A internet foi inundada, nas últimas semanas, com protestos contra o Auxílio-Reclusão – uma quantia quase 50% superior ao salário mínimo, que seria paga a cada filho de pessoas condenadas e presas. Há um certo tom partidário na denúncia: seria mais uma bolsa do governo Lula, destinada especificamente a violadores da lei e fora do alcance de suas vítimas.

A notícia só é verdadeira em parte. O Auxílio-Reclusão existe, mas nada tem a ver com o governo Lula: foi instituído em 1991, quando o presidente era Fernando Collor. E não se destina a cada um dos filhos do condenado. O auxílio, que visa ajudar a família a manter-se quando um dos pais está preso, é de no máximo R$ 798,30, no total, sem relação com o número de dependentes (pode também ser fixado um valor menor). E só é pago quando o condenado é contribuinte do INSS.

O governo Lula tem inúmeros defeitos. Para criticá-lo, não é preciso atribuir-lhe defeitos novos.

Refazendo Mário de Andrade

Há alguns anos, trabalhando na Folha de S.Paulo, numa fase especialmente brilhante da "Ilustrada" (com Matinas Suzuki, Caio Túlio Costa, Leão Serva, Marcos Augusto Gonçalves), o repórter Miguel de Almeida assumiu uma empreitada das mais complexas: refazer o caminho de Mário de Andrade em O Turista Aprendiz. Deu uma belíssima série de reportagens.

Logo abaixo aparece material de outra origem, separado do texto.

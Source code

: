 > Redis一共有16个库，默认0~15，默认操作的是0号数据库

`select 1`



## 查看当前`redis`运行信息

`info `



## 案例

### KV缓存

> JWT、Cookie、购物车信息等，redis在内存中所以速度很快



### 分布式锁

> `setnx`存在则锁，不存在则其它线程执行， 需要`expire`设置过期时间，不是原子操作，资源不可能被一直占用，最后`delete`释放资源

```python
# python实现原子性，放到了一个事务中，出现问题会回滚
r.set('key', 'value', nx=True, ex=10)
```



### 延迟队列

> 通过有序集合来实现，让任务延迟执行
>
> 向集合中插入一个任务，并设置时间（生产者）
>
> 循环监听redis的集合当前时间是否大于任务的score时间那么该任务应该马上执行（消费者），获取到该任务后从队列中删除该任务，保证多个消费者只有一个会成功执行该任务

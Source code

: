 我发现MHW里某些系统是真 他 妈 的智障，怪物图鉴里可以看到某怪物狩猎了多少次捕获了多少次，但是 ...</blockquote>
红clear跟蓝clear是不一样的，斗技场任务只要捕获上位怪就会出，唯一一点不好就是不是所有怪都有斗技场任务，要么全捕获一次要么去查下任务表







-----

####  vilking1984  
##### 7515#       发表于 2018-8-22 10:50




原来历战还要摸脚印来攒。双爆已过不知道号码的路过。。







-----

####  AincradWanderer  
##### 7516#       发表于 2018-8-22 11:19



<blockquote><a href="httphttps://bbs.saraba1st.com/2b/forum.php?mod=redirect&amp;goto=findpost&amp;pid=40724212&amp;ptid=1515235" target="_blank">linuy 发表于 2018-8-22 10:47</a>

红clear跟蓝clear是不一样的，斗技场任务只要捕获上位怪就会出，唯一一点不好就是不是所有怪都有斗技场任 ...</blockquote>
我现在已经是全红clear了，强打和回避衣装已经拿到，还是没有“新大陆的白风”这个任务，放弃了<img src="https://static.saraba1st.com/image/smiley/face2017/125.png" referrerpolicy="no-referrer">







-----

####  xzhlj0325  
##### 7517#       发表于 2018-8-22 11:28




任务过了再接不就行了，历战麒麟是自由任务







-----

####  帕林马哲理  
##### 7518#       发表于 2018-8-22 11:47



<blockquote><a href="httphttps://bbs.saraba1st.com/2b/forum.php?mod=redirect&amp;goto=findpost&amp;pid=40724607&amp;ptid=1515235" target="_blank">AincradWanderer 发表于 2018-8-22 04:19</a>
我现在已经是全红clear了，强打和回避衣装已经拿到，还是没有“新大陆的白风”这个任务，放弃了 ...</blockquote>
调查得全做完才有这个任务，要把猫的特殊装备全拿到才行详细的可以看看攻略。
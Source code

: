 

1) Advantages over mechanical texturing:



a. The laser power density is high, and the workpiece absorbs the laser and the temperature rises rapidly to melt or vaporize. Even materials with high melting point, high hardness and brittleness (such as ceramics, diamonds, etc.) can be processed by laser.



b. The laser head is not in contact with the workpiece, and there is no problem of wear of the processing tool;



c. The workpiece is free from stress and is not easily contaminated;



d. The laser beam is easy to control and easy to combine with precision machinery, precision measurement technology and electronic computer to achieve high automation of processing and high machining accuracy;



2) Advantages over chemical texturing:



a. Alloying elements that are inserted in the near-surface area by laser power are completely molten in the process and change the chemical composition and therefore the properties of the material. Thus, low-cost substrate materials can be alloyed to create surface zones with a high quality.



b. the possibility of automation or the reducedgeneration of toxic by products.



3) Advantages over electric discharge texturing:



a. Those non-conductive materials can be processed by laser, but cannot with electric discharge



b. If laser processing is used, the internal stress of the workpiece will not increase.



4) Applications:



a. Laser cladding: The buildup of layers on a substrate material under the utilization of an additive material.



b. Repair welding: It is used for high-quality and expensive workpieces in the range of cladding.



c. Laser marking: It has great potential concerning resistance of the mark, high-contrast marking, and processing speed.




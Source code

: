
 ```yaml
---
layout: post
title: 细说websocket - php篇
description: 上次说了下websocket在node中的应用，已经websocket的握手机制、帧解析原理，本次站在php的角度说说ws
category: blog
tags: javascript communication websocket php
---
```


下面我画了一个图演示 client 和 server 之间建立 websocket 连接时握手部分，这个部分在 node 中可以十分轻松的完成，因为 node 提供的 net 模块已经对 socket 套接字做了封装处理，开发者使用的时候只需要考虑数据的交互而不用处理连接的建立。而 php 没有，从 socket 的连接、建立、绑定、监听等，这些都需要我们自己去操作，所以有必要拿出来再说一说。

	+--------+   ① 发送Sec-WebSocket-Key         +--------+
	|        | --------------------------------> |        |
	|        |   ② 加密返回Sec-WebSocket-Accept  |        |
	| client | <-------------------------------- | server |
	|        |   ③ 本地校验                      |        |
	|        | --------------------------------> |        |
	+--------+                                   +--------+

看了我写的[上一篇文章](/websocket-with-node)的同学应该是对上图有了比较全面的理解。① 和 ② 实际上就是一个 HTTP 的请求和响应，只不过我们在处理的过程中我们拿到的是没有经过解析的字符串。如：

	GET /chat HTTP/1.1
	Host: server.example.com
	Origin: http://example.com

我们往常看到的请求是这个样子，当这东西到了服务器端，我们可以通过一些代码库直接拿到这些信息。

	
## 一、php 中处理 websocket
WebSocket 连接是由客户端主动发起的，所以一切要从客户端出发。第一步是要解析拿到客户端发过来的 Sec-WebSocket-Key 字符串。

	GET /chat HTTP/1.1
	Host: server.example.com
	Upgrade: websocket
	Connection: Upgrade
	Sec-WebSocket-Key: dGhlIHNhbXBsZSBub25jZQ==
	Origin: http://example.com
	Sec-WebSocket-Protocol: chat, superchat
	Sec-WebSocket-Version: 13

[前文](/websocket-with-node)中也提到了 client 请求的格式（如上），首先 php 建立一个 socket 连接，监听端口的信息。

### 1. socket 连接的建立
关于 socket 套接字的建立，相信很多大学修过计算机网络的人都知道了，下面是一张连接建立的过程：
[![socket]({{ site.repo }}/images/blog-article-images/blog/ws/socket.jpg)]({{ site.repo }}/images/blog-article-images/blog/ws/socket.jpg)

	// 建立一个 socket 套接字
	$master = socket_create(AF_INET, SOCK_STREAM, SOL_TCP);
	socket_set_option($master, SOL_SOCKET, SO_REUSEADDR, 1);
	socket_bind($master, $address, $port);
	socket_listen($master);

Agora, Miguel lança seu livro sobre o mesmo tema: Trilha nos Trópicos. O lançamento é na quinta-feira, na Livraria da Vila (Rua Fradique Coutinho, 915, São Paulo), a partir das 18h30, com direito a participar de um bate-papo do autor com Walnice Nogueira Galvão. É uma boa conversa, um bom lançamento, uma boa leitura.